Het EIB verwacht dat er zonder interventies een structureel hoge leegstand zal blijven bestaan, omdat er in tegenstelling tot de afgelopen decennia geen grote groei van de werkgelegenheid in kantoren meer is te verwachten. Ook is sprake van afnemende groei van het ruimtegebruik per werknemer.

Uitkomsten overleg met betrokken partijen

Op dinsdag 25 mei jl. heb ik betrokken markt- en overheidspartijen uitgenodigd voor een eerste bijeenkomst over de leegstand. Hierin gaven partijen aan gezamenlijk de structurele leegstand te gaan aanpakken en dat ieder daarbij zijn eigen rol en verantwoordelijkheid neemt. In de slotverklaring, die u bij deze brief als bijlage ontvangt, staat aangegeven welke bijdragen van de partijen verwacht worden2. Partijen gaan de komende tijd op basis van deze verklaring aan de slag met als doelstelling oplevering van een plan van aanpak in september a.s. Hierover zal ik u te zijner tijd berichten.

Voorstel aanpassing Besluit omgevingsrecht

Het voornemen is de zogenoemde planologische kruimellijst (een lijst met gevallen van beperkte planologische betekenis) te verruimen. Daarmee zullen ook gebruikswijzigingen van leegstaande kantoren worden toegestaan4.

Het voorstel tot aanpassing van de kruimellijst is vervat in een wijziging van het Besluit omgevingsrecht, dat zo spoedig mogelijk ter advies zal worden aangeboden aan de Raad van State. Daarbij zal ook de tijdelijkheid van planologische afwijkingen voor een langere termijn mogelijk worden gemaakt (van vijf naar tien jaar).

Uw Kamer vraagt om pilots4. In het kader van de verstedelijkingsafspraken 2010–2020 is een programma gestart waarin aan de hand van concrete gevallen wordt verkend hoe woningbouw- en verstedelijkingsprojecten gerealiseerd kunnen worden met minder, dan wel zonder rijkssubsidies. In het bestuurlijk overleg MIRT, waarvan de verstedelijkingsafspraken deel uit maken, is afgesproken om circa tien projecten op deze manier te onderzoeken. Dat programma loopt inmiddels6. Hierin wordt ook nadrukkelijk gekeken naar de transformatie van kantoren naar woningen Voor deze pilots wordt aangesloten bij de bestaande initiatieven van de gemeente Amsterdam en de provincie Utrecht. Ook in Den Haag en Rotterdam bestaat belangstelling hiervoor. Er wordt gestreefd naar een rapportage ten behoeve van het bestuurlijk overleg MIRT in het najaar.

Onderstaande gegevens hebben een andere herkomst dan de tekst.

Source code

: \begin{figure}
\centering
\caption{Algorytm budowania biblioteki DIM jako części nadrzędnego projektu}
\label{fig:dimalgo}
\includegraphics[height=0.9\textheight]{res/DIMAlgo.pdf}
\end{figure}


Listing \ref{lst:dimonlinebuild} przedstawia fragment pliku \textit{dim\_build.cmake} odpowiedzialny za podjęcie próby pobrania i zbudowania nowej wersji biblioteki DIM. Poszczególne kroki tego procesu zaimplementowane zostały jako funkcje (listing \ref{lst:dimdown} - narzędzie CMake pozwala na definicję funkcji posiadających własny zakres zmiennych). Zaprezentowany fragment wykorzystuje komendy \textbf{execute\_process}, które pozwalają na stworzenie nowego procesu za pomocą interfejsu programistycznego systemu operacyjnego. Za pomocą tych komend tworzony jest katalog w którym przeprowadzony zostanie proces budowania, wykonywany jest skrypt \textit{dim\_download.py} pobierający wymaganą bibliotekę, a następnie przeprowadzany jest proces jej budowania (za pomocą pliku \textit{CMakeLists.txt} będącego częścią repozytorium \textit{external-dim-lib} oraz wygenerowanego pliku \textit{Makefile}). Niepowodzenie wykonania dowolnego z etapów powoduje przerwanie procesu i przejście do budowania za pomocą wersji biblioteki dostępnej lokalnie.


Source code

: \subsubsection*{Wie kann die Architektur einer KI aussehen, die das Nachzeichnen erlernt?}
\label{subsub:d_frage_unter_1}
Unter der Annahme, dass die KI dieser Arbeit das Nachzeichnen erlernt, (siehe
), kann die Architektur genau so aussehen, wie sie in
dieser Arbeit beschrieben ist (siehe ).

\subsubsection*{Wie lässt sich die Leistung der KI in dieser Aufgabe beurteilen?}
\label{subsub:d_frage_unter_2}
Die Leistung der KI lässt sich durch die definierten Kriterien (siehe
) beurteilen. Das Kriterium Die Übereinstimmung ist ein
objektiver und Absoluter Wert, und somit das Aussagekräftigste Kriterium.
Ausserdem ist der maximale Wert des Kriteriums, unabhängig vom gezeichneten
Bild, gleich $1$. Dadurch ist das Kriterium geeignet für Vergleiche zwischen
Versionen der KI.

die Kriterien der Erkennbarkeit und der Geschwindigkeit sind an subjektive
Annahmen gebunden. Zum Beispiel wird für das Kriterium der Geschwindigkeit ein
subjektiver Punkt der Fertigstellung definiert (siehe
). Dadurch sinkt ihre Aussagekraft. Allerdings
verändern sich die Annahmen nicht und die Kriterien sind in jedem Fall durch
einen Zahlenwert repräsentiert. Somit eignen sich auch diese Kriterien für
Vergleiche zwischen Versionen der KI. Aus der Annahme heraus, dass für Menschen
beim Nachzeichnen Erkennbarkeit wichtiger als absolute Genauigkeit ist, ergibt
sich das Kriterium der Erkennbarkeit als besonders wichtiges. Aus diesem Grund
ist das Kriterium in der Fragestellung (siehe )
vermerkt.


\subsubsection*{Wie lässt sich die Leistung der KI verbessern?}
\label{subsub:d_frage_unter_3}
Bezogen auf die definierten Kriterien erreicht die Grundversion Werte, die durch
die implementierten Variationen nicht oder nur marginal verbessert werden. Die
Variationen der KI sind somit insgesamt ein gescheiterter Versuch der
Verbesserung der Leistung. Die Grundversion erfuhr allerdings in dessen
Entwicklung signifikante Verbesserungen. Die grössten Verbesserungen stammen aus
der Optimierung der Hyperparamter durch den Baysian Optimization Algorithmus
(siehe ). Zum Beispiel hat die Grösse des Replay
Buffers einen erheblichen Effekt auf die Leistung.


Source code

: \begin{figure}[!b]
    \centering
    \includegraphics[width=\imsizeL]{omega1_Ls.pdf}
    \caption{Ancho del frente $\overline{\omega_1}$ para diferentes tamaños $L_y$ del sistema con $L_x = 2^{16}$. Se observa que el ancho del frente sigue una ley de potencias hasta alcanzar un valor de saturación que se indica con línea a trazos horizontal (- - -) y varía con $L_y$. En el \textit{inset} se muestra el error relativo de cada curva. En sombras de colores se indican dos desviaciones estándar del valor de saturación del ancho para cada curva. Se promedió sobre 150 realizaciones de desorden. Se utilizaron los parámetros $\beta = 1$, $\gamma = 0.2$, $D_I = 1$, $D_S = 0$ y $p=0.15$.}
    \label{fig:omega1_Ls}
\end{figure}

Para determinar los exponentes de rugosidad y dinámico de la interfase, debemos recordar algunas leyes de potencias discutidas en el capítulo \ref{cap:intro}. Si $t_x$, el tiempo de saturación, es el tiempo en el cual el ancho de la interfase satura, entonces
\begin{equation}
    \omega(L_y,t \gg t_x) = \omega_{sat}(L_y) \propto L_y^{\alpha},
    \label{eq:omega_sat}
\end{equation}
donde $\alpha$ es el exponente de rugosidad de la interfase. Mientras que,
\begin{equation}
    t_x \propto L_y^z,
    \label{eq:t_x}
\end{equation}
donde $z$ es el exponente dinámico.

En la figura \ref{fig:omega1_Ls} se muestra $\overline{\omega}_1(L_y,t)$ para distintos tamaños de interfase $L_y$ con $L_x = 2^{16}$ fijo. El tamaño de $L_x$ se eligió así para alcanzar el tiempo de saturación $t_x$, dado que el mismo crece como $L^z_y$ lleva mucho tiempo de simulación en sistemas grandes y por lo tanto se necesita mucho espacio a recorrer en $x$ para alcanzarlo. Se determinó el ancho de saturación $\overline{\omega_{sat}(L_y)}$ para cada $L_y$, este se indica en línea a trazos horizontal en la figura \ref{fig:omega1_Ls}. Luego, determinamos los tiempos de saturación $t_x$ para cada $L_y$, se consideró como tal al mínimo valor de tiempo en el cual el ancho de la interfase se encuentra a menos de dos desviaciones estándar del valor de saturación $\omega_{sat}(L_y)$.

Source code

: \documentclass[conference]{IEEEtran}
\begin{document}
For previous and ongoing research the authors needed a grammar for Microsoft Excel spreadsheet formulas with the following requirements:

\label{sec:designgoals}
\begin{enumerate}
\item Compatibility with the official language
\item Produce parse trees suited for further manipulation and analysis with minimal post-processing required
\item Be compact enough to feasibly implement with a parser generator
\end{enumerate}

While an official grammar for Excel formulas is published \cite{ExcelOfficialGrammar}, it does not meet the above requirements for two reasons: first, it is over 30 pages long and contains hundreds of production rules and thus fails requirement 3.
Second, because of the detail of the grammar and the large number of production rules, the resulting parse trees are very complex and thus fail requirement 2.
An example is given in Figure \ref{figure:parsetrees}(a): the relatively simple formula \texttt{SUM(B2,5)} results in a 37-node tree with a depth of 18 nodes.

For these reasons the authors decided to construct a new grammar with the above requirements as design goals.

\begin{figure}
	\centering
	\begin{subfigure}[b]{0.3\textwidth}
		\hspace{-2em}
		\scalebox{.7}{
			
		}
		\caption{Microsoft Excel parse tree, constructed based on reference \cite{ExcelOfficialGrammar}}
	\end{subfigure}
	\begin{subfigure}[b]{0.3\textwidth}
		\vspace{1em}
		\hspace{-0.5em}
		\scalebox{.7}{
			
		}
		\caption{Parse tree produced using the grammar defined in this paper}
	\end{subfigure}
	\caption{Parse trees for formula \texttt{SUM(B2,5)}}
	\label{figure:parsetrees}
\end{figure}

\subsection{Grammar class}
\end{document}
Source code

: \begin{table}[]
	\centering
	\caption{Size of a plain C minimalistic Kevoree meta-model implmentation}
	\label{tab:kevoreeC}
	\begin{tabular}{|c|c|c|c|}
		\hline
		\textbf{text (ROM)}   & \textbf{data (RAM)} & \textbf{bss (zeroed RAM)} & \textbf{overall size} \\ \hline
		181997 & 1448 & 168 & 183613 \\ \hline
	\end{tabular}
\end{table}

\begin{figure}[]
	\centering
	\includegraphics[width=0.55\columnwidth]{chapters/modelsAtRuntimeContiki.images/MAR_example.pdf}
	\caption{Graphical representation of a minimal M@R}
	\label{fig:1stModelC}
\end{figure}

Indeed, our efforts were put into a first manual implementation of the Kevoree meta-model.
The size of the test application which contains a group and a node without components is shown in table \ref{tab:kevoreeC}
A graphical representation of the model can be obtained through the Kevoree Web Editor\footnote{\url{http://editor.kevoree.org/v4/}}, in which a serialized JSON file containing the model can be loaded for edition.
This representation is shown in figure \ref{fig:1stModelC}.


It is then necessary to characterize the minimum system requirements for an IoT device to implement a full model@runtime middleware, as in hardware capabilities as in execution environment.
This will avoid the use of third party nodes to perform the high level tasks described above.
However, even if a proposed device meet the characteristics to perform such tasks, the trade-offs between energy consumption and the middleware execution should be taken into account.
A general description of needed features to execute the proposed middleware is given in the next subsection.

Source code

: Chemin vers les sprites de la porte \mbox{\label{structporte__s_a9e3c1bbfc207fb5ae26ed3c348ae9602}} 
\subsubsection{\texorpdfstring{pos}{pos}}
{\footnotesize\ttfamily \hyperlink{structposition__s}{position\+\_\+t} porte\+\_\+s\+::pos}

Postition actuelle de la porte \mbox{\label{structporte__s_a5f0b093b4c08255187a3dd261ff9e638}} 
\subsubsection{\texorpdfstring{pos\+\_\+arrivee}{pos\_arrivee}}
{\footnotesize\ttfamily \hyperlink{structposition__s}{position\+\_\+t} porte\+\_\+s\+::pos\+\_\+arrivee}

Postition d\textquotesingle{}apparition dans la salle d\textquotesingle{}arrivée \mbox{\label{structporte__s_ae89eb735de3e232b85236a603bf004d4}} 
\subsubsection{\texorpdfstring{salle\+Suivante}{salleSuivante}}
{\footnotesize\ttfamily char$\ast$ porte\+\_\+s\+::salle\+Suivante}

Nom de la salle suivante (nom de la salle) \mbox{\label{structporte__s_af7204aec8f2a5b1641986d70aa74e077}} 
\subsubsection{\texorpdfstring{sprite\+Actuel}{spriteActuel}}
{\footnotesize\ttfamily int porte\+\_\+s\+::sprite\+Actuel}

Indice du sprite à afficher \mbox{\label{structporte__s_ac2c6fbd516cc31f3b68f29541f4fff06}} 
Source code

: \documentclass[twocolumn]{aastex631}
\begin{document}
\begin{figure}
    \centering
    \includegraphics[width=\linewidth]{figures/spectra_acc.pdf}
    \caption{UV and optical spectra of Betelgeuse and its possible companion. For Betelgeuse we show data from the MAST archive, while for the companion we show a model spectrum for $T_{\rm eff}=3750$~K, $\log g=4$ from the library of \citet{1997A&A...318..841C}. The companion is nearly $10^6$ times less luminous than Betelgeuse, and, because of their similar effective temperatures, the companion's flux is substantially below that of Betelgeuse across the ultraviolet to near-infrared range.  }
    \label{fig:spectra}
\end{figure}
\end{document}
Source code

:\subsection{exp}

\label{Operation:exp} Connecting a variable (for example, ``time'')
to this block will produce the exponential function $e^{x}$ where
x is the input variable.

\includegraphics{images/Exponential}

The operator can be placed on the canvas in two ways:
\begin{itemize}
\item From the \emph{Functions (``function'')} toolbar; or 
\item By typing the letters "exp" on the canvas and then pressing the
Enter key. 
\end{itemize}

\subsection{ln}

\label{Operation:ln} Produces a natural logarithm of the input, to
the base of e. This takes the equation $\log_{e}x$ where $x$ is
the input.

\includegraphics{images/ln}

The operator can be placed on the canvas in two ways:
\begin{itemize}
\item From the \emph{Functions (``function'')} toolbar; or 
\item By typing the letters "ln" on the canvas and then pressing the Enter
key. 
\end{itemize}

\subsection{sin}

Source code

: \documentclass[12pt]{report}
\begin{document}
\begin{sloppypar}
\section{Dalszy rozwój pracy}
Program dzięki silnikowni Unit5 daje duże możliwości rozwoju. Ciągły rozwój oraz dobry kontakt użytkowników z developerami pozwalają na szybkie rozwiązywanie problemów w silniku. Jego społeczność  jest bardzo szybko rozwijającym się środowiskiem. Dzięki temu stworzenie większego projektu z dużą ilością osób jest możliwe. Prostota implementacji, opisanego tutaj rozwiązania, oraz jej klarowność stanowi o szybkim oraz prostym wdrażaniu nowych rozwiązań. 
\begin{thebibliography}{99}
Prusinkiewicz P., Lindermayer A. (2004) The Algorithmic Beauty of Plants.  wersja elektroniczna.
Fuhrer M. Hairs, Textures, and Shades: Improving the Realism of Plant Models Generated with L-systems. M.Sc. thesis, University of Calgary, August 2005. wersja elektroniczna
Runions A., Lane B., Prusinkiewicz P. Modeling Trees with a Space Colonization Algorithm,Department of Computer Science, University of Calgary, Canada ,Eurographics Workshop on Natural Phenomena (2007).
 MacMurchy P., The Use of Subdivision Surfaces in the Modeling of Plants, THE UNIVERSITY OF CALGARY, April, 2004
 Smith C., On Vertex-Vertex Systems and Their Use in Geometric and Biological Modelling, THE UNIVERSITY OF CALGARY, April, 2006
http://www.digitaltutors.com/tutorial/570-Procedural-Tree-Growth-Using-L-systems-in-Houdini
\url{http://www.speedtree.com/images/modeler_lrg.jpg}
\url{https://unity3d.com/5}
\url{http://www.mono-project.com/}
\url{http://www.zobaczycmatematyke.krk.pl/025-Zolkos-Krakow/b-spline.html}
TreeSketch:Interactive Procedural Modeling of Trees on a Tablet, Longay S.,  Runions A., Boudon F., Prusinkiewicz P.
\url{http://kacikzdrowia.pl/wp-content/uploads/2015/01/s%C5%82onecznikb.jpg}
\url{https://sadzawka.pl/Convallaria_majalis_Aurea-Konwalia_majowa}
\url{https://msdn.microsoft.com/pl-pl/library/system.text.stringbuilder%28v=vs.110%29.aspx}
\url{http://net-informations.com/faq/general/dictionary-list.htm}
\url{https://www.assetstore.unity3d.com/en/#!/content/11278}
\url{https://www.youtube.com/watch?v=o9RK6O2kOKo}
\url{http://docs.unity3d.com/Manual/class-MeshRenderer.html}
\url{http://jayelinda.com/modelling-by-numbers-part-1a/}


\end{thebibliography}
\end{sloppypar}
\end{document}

Reactie op de aanbevelingen van de Taskforce Kantorentransformatie Utrecht

Ik waardeer het initiatief van de provincie Utrecht om in een breed samengestelde Taskforce de problematiek van leegstand en transformatie te verkennen. De vele aanbevelingen zijn gericht aan publieke en private partijen. Het rapport van de provinciale Taskforce bevat veel uiteenlopende en concrete aanbevelingen, ook aan het Rijk. De voorstellen van de provinciale Taskforce zullen in het kader van het plan van aanpak dat markt- en overheidspartijen deze zomer opstellen nader bekeken worden.

De minister van Volkshuisvesting, Ruimtelijke Ordening en Milieubeheer,

J. C. Huizinga-Heringa


XNoot
1

«Kantorenleegstand: probleemanalyse en oplossingsrichtingen». Economisch Instituut voor de Bouw, 2010.

XNoot
2

Ter inzage gelegd bij het Centraal Informatiepunt Tweede Kamer.

XNoot
6

Afspraken bestuurlijk overleg MIRT najaar 2009, TK 32 123 A, nr. 19.